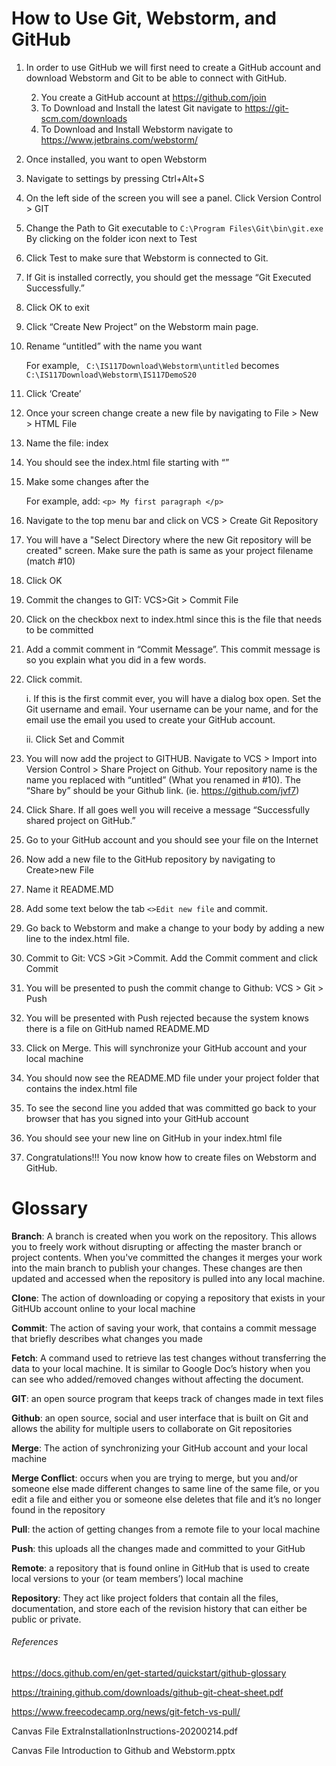 # How to Use Git, Webstorm, and GitHub
1. In order to use GitHub we will first need to create
a GitHub account and download Webstorm and Git to be 
able to connect with GitHub.

   2. You create a GitHub account at https://github.com/join
   3. To Download and Install the latest Git navigate to https://git-scm.com/downloads
   4. To Download and Install Webstorm navigate to https://www.jetbrains.com/webstorm/


2. Once installed, you want to open Webstorm 

3. Navigate to settings by pressing Ctrl+Alt+S

4. On the left side of the screen you will see a panel. Click Version Control > GIT 
 
5. Change the Path to Git executable to ```C:\Program Files\Git\bin\git.exe``` By clicking on the folder icon next to Test

6. Click Test to make sure that Webstorm is connected to Git.

7. If Git is installed correctly, you should get the message “Git Executed Successfully.”
   
8. Click OK to exit 

9. Click “Create New Project” on the Webstorm main page.
   
10. Rename “untitled” with the name you want

    For example,
    ``` C:\IS117Download\Webstorm\untitled``` becomes ```C:\IS117Download\Webstorm\IS117DemoS20 ```

11. Click ‘Create’
    
12. Once your screen change create a new file by navigating to File > New > HTML File
    
13. Name the file: index

14. You should see the index.html file starting with “<!DOCTYPE html>”
    
15. Make some changes after the <body>

    For example, add: ```<p> My first paragraph </p>```


16. Navigate to the top menu bar and click on VCS > Create Git Repository
    
17. You will have a "Select Directory where the new Git repository will be created" screen. Make sure the path is same as your project filename (match #10)
    
18. Click OK

19. Commit the changes to GIT: VCS>Git > Commit File  
    
20. Click on the checkbox next to index.html since this is the file that needs to be committed
    
21. Add a commit comment in “Commit Message”. This commit message is so you explain what you did in a few words. 

22. Click commit. 

    i. If this is the first commit ever, you will have a dialog box open. Set the Git username and email. Your username can be your name, and for the email use the email you used to create your GitHub account.

    ii. Click Set and Commit


23. You will now add the project to GITHUB. Navigate to  VCS > Import into Version Control > Share Project on Github. Your repository name is the name you replaced with “untitled” (What you renamed in #10). The “Share by” should be your Github link.
    (ie. https://github.com/jvf7)

24. Click Share. If all goes well you will receive a message “Successfully shared project on GitHub.”
    
25. Go to your GitHub account and you should see your file on the Internet
    
26. Now add a new file to the GitHub repository by navigating to Create>new File
    
27. Name it README.MD
    
28. Add some text below the tab ```<>Edit new file``` and commit.
    
29. Go back to Webstorm and make a change to your body by adding a new line to the index.html file.

30. Commit to Git: VCS >Git >Commit. Add the Commit comment and click Commit
    
31. You will be presented to push the commit change to Github: VCS > Git > Push
    
32. You will be presented with Push rejected because the system knows there is a file on GitHub named README.MD
    
33. Click on Merge. This will synchronize your GitHub account and your local machine 

34. You should now see the README.MD file under your project folder that contains the index.html file
    
35. To see the second line you added that was committed go back to your browser that has you signed into your GitHub account
    
36. You should see your new line on GitHub in your index.html file
    
37. Congratulations!!! You now know how to create files on Webstorm and GitHub.



# Glossary
**Branch**: A branch is created when you work on the repository. This allows you 
to freely work without disrupting or affecting the master branch or project contents. 
When you've committed the changes it merges your work into the main branch to publish 
your changes. These changes are then updated and accessed when the repository is pulled
into any local machine.

**Clone**: The action of downloading or copying a repository that exists in your 
GitHUb account online to your local machine

**Commit**: The action of saving your work, that contains a commit message that briefly
describes what changes you made

**Fetch**: A command used to retrieve las test changes without transferring the data to your local machine. It is similar to Google Doc’s history when you can see who added/removed changes without affecting the document.

**GIT**: an open source program that keeps track of changes made in text files

**Github**: an open source, social and user interface that is built on Git and allows the ability for multiple users to collaborate on Git repositories

**Merge**: The action of synchronizing your GitHub account and your local machine

**Merge Conflict**: occurs when you are trying to merge, but you and/or someone else made different changes to same line of the same file, or you edit a file and either you or someone else deletes that file and it’s no longer found in the repository

**Pull**: the action of getting changes from a remote file to your local machine

**Push**: this uploads all the changes made and committed to your GitHub

**Remote**: a repository that is found online in GitHub that is used to create local versions to your (or team members’) local machine

**Repository**: They act like project folders that contain all the files, documentation, and store each of the revision history that can either be public or private.



###### References 

https://docs.github.com/en/get-started/quickstart/github-glossary

https://training.github.com/downloads/github-git-cheat-sheet.pdf

https://www.freecodecamp.org/news/git-fetch-vs-pull/

Canvas File ExtraInstallationInstructions-20200214.pdf

Canvas File Introduction to Github and Webstorm.pptx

## Task directions
Start at the line with "Canvas File ExtraInstallationInstructions-20200214.pdf". Give that line and every line after it again, word for word, through the last line above.

## Response to this exercise
Canvas File ExtraInstallationInstructions-20200214.pdf

Canvas File Introduction to Github and Webstorm.pptx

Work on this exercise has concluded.